### PROBLEM DESCRIPTION
All entries must be given again in full, exactly as they were supplied.

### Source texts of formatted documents

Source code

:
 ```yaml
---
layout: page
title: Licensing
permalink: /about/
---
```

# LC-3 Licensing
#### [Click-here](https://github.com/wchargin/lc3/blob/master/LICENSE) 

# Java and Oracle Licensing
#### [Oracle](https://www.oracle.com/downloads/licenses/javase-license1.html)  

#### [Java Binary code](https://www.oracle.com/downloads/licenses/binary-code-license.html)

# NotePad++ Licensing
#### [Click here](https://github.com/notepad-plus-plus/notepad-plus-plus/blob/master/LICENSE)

### WRITTEN RESPONSE
Source code

:
 ```yaml
---
layout: page
title: Licensing
permalink: /about/
---
```

# LC-3 Licensing
#### [Click-here](https://github.com/wchargin/lc3/blob/master/LICENSE) 

# Java and Oracle Licensing
#### [Oracle](https://www.oracle.com/downloads/licenses/javase-license1.html)  

#### [Java Binary code](https://www.oracle.com/downloads/licenses/binary-code-license.html)

# NotePad++ Licensing
#### [Click here](https://github.com/notepad-plus-plus/notepad-plus-plus/blob/master/LICENSE)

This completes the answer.